In Mexico, the largest source of renewable power generation is hydropower. Hydroelectricity supplied about 10% of the nation’s electricity in 2015 (EIA 2015a). Mexico has also increased its nonhydropower renewable energy but at a slower rate than that of the United States or Canada. In 2002, the country’s nonhydropower renewable energy generation was approximately 28.4 PJ and increased to 39.6 PJ in 2013 (EIA 2016d). Nonhydropower renewables represented 3% of Mexico’s electricity generation in 2013. Mexico also has 980 MW of geothermal capacity, making the country fifth in terms of global geothermal capacity. In 2015, 100 MW of geothermal projects are expected to supplement the decreased power generation at the 645-MW Cerro Pietro Geothermal field in Baja California, the key component of Mexican geothermal generation. Solar power has received significant attention in northern Mexico, where the first large-scale solar power project, Aura Solar I, began operations in 2013. This project increases Mexican solar capacity by 30 MW. Several wind projects under development in Baja California and in southern Mexico aim to boost Mexico’s wind-generation capacity from 2 to 12 GW by 2020. Mexico is hoping to achieve this goal by encouraging US$14 billion in investment between 2015 and 2018. In 2016, renewable capacity additions reached 0.7 GW, led by onshore wind (0.45 GW) and solar PV (0.2 GW). These additions were mostly from power purchase contracts with the Federal Electricity Commission before implementation of energy reform (IEA 2017d). Much of the current wind-generation capacity is in Oaxaca, where the Isthmus of Tehuantepec has especially favorable wind resources and has been a focus of governmental efforts to increase wind capacity. From 2010 to 2013, the Oaxaca region experienced an increase of nearly 667% in wind-generation capacity with the addition of five major projects (Oaxaca I, II, III, and IV and La Venta III), bringing the region’s total wind-generation capacity to 1.75 GW (EIA 2015a). Mexico’s first power auction (see Section 3.3.2) generated a further 1.7-GW commitment to solar and wind generation, which also may affect the country’s future fuel mix.
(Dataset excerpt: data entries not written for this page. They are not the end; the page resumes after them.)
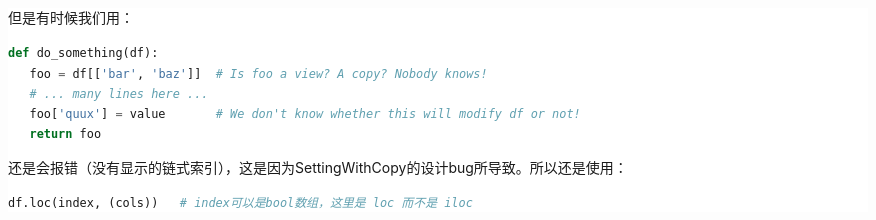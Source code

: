 但是有时候我们用：

```python
def do_something(df):
   foo = df[['bar', 'baz']]  # Is foo a view? A copy? Nobody knows!
   # ... many lines here ...
   foo['quux'] = value       # We don't know whether this will modify df or not!
   return foo
```

还是会报错（没有显示的链式索引），这是因为SettingWithCopy的设计bug所导致。所以还是使用：

```python
df.loc(index, (cols))   # index可以是bool数组，这里是 loc 而不是 iloc
```

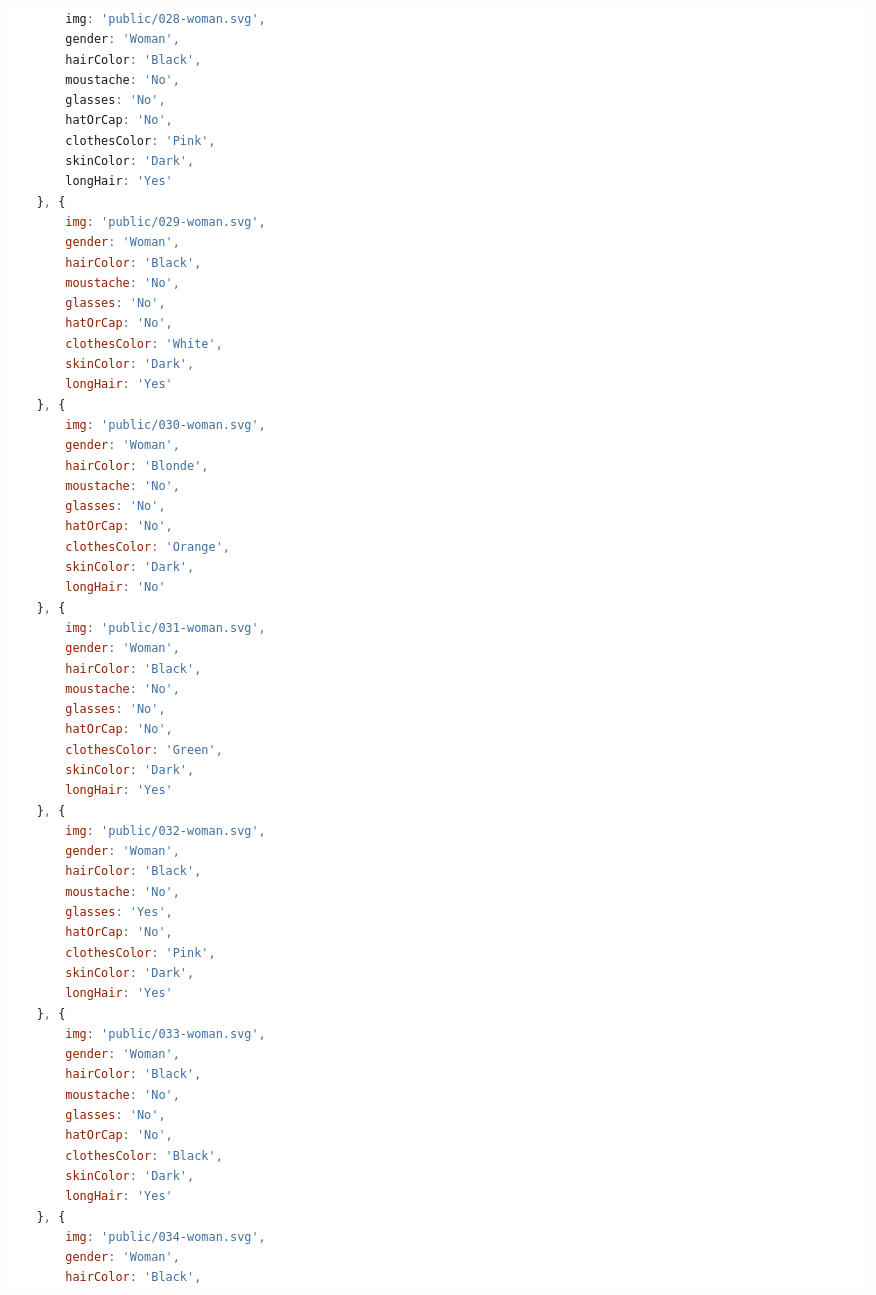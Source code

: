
 ```js
        img: 'public/028-woman.svg',
        gender: 'Woman',
        hairColor: 'Black',
        moustache: 'No',
        glasses: 'No',
        hatOrCap: 'No',
        clothesColor: 'Pink',
        skinColor: 'Dark',
        longHair: 'Yes'
    }, {
        img: 'public/029-woman.svg',
        gender: 'Woman',
        hairColor: 'Black',
        moustache: 'No',
        glasses: 'No',
        hatOrCap: 'No',
        clothesColor: 'White',
        skinColor: 'Dark',
        longHair: 'Yes'
    }, {
        img: 'public/030-woman.svg',
        gender: 'Woman',
        hairColor: 'Blonde',
        moustache: 'No',
        glasses: 'No',
        hatOrCap: 'No',
        clothesColor: 'Orange',
        skinColor: 'Dark',
        longHair: 'No'
    }, {
        img: 'public/031-woman.svg',
        gender: 'Woman',
        hairColor: 'Black',
        moustache: 'No',
        glasses: 'No',
        hatOrCap: 'No',
        clothesColor: 'Green',
        skinColor: 'Dark',
        longHair: 'Yes'
    }, {
        img: 'public/032-woman.svg',
        gender: 'Woman',
        hairColor: 'Black',
        moustache: 'No',
        glasses: 'Yes',
        hatOrCap: 'No',
        clothesColor: 'Pink',
        skinColor: 'Dark',
        longHair: 'Yes'
    }, {
        img: 'public/033-woman.svg',
        gender: 'Woman',
        hairColor: 'Black',
        moustache: 'No',
        glasses: 'No',
        hatOrCap: 'No',
        clothesColor: 'Black',
        skinColor: 'Dark',
        longHair: 'Yes'
    }, {
        img: 'public/034-woman.svg',
        gender: 'Woman',
        hairColor: 'Black',
```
From 2003 to 2012, North American consumption of biofuels (i.e., liquid fuels such as ethanol and biodiesel derived from renewable plant sources) increased by almost 20% annually, and biofuels now constitute an important component of the continent’s fuel mix. In the United States, almost all gasoline contains 10% blended ethanol (E10), the maximum level approved for use in all cars and light trucks, although higher levels could be used with appropriate adjustments. The amount of fuel ethanol added to motor gasoline consumed for transportation in the United States increased from about 1.4 billion gallons in 1995 to about 14.4 billion gallons in 2016. Biodiesel consumption increased from 10 million gallons in 2001 to about 2.1 billion gallons in 2016 (EIA 2017b). Canada’s biofuel blend mandate is 5% renewable content (ethanol) in gasoline and 2% in distillate (diesel). Provincial blend mandates, however, reach as high as 8.5% for ethanol in Manitoba. Canada imports close to 20% of its domestic fuel ethanol consumption and nearly all of that from the United States (USDA Foreign Agricultural Service GAIN 2015). In 2016, Mexico released draft standard specifications for biofuels, including a proposed 5.8% ethanol blend nationwide. However, the final regulation was limited to the three largest major metropolitan areas (Mexico City, Guadalajara, and Monterrey), which represent one-third of Mexico’s population (U.S. DOC 2016).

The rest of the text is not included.